I can’t say "I don’t care," because it’s a pretty big shadow. But I’m not unhappy, and this is actually the easiest light to find. Tonight I finished a book, not my favorite in the world, but it was fun to read, and while I read it we cooked steak on the grill: free steak from my inlaws, and they were huge, big-as-a-cakepan steaks we knew we could never eat all in one go, so you could pork out and there would STILL be leftovers. We had green salad with it, mixed greens with spice and crunch and walnuts, mandarins, red onion, garlic ginger wontons, crumbled feta and white wine vinagrette. I made it myself, so not only was it the best damn salad since the last time I made salad, but it was my salad, that I made myself. While the steak cooked and I read, Anna flitted from the deck to the house and Dan went out for the ingredients to s’mores and a bottle of Pelligrino for me. I drank from the bottle, the whole bottle, while we ate steak until we were stuffed, then made s’mores and roasted marshmallows until we seriously had the most packed-in stomachs in the state. I finished my book, then read a book to Anna, then watched more TV with Dan while he, quite without even a hint, picked up my feet and rubbed them.
So that’s my zen. It’s hard to hold and it isn’t a life of roses and wonder, or at least not without the thorns and some parts you’d rather skip if given the choice. I always wanted peace, but never much liked the idea of a peace that looked mostly like someone being stoned. This is not stoned, nor bliss, nor anything more than it’s ever been. I am not finding beauty in the fact that my neck feels very swollen and sore, that I just can’t seem to shake it. Those marshmallows are going right to my belly.

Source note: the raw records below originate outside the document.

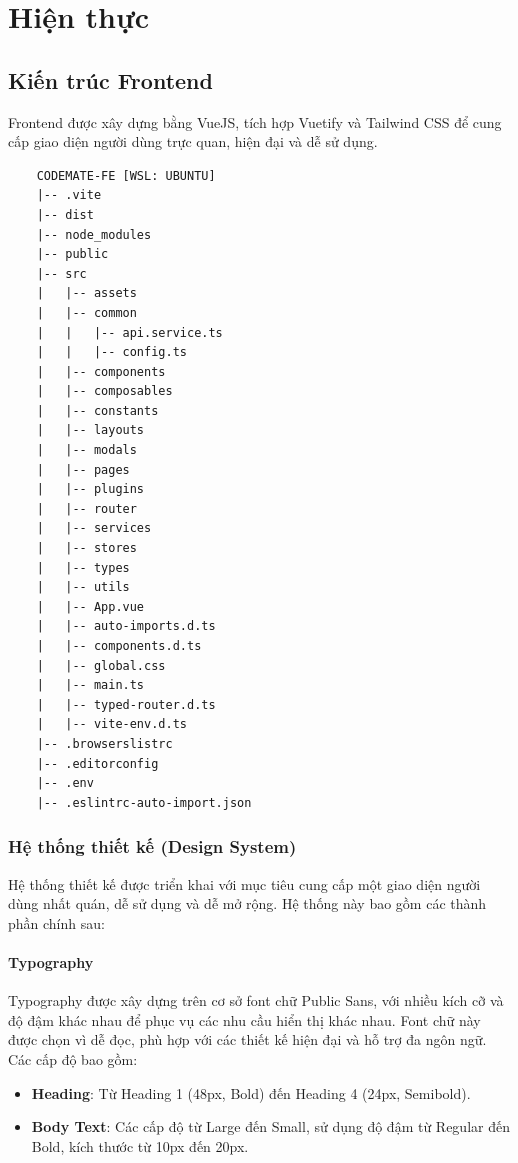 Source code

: \chapter{Hiện thực}

\section{Kiến trúc Frontend}

Frontend được xây dựng bằng VueJS, tích hợp Vuetify và Tailwind CSS để cung cấp giao diện người dùng trực quan, hiện đại và dễ sử dụng.

\begin{verbatim}
    CODEMATE-FE [WSL: UBUNTU]
    |-- .vite
    |-- dist
    |-- node_modules
    |-- public
    |-- src
    |   |-- assets
    |   |-- common
    |   |   |-- api.service.ts
    |   |   |-- config.ts
    |   |-- components
    |   |-- composables
    |   |-- constants
    |   |-- layouts
    |   |-- modals
    |   |-- pages
    |   |-- plugins
    |   |-- router
    |   |-- services
    |   |-- stores
    |   |-- types
    |   |-- utils
    |   |-- App.vue
    |   |-- auto-imports.d.ts
    |   |-- components.d.ts
    |   |-- global.css
    |   |-- main.ts
    |   |-- typed-router.d.ts
    |   |-- vite-env.d.ts
    |-- .browserslistrc
    |-- .editorconfig
    |-- .env
    |-- .eslintrc-auto-import.json
    \end{verbatim}

\subsection*{Hệ thống thiết kế (Design System)}

Hệ thống thiết kế được triển khai với mục tiêu cung cấp một giao diện người dùng nhất quán, dễ sử dụng và dễ mở rộng. Hệ thống này bao gồm các thành phần chính sau:

\subsubsection*{Typography}
Typography được xây dựng trên cơ sở font chữ Public Sans, với nhiều kích cỡ và độ đậm khác nhau để phục vụ các nhu cầu hiển thị khác nhau. Font chữ này được chọn vì dễ đọc, phù hợp với các thiết kế hiện đại và hỗ trợ đa ngôn ngữ. Các cấp độ bao gồm:

\begin{itemize}
    \item \textbf{Heading}: Từ Heading 1 (48px, Bold) đến Heading 4 (24px, Semibold).
    \item \textbf{Body Text}: Các cấp độ từ Large đến Small, sử dụng độ đậm từ Regular đến Bold, kích thước từ 10px đến 20px.
\end{itemize}

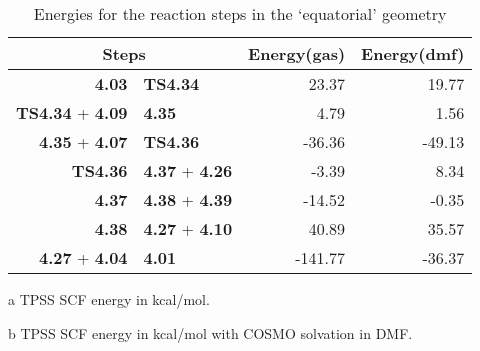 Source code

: \begin{table}[!htb]
\centering
 \begin{threeparttable}
  \caption{Energies for the reaction steps in the `equatorial' geometry}
    \begin{tabular}{r@{ $\rightarrow$ }lrr}
    \toprule
    \multicolumn{2}{c}{Steps} & Energy(gas)\tnote{a} & Energy(dmf)\tnote{b} \\
    \midrule
    \textbf{4.03} & \textbf{TS4.34} & 23.37 & 19.77 \\
    \textbf{TS4.34} + \textbf{4.09} & \textbf{4.35} & 4.79 & 1.56 \\
    \textbf{4.35} + \textbf{4.07} & \textbf{TS4.36} & -36.36 & -49.13 \\
    \textbf{TS4.36} & \textbf{4.37} + \textbf{4.26} & -3.39 & 8.34 \\
    \textbf{4.37} & \textbf{4.38} + \textbf{4.39} & -14.52 & -0.35 \\
    \textbf{4.38} & \textbf{4.27} + \textbf{4.10} & 40.89 & 35.57 \\
    \textbf{4.27} + \textbf{4.04} & \textbf{4.01} & -141.77 & -36.37 \\
    \bottomrule
    \end{tabular}%
    \begin{tablenotes}
    \item [a] TPSS SCF energy in kcal/mol.
    \item [b] TPSS SCF energy in kcal/mol with COSMO solvation in DMF.
    \end{tablenotes}
  \label{tab.siderxn}%
 \end{threeparttable}
\end{table}%


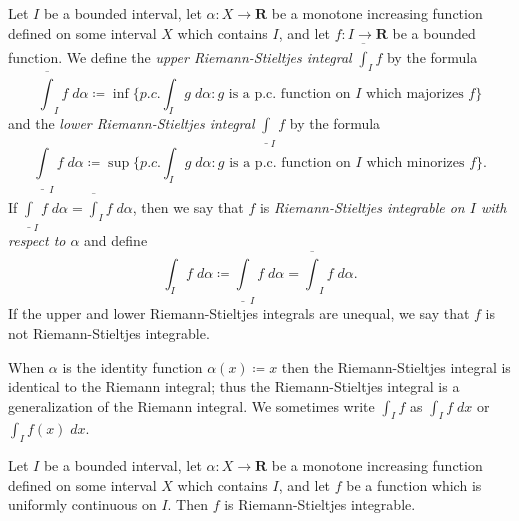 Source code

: \begin{definition}\label{11.8.11}
    Let \(I\) be a bounded interval, let \(\alpha : X \to \mathbf{R}\) be a monotone increasing function defined on some interval \(X\) which contains \(I\), and let \(f : I \to \mathbf{R}\) be a bounded function.
    We define the \emph{upper Riemann-Stieltjes integral} \(\overline{\int}_I f\) by the formula
    \[
        \overline{\int}_I f \; d \alpha \coloneqq \inf\{p.c. \int_I g \; d \alpha : g \text{ is a p.c. function on \(I\) which majorizes } f\}
    \]
    and the \emph{lower Riemann-Stieltjes integral} \(\underline{\int}_I f\) by the formula
    \[
        \underline{\int}_I f \; d \alpha \coloneqq \sup\{p.c. \int_I g \; d \alpha : g \text{ is a p.c. function on \(I\) which minorizes } f\}.
    \]
    If \(\underline{\int}_I f \; d \alpha = \overline{\int}_I f \; d \alpha\), then we say that \(f\) is \emph{Riemann-Stieltjes integrable on \(I\) with respect to \(\alpha\)} and define
    \[
        \int_I f \; d \alpha \coloneqq \underline{\int}_I f \; d \alpha = \overline{\int}_I f \; d \alpha.
    \]
    If the upper and lower Riemann-Stieltjes integrals are unequal, we say that \(f\) is not Riemann-Stieltjes integrable.
\end{definition}

\begin{note}
    When \(\alpha\) is the identity function \(\alpha(x) \coloneqq x\) then the Riemann-Stieltjes integral is identical to the Riemann integral;
    thus the Riemann-Stieltjes integral is a generalization of the Riemann integral.
    We sometimes write \(\int_I f\) as \(\int_I f \; dx\) or \(\int_I f(x) \; dx\).
\end{note}

\begin{theorem}\label{11.8.12}
    Let \(I\) be a bounded interval, let \(\alpha : X \to \mathbf{R}\) be a monotone increasing function defined on some interval \(X\) which contains \(I\), and let \(f\) be a function which is uniformly continuous on \(I\).
    Then \(f\) is Riemann-Stieltjes integrable.
\end{theorem}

But I’m okay with it. Not loving it, but I’m down with it. There are just too many good things, and even when those pale a bit, there’s too many good things that might be coming, some I don’t even know about yet.
It’s just addictive, feeling good. You want to hold onto it, and you learn to milk whatever you get to find it. And after so many, many, many MANY years of whispering, "when this happens, I’ll be okay," to myself, over and over and over, for some reason the past three months have been "it’s okay right now," and pardon me, but I’m extending that out as long as possible. Life, lately, makes me want to laugh. Not in a Julie Andrews spins on a mountaintop way. Not in a let’s-tell-everybody way, except I guess for right now. But I’m not shouting and throwing rose petals. Actually, I’m feeling like my muscles down the front of my throat are heinously swollen, and I’m going to take the fully drug monty in two shakes. And I’m going to go to sleep telling myself, sternly, that tomorrow I WILL finish my PT exercises. No matter if it takes all day and if it hurts a bit. But I’ll also take photos of Anna and the school rabbit she’s babysitting until Wednesday, and take another ride on the bikes, maybe all the way to the swimming pool, and I’ll swim with Anna even though I don’t much care to swim most of the time, and I’ll take her to Target and buy her an aluminum water bottle like mine, and we’ll do some shopping, and Dan and I will finish that disk of Lost, and hopefully I can write a few more bits of the submission material for HERO, too.
So that, for me, is zen. Maybe not Zen, but it’s got a z on it at the very least, and it’s enough for this Iowa farm girl.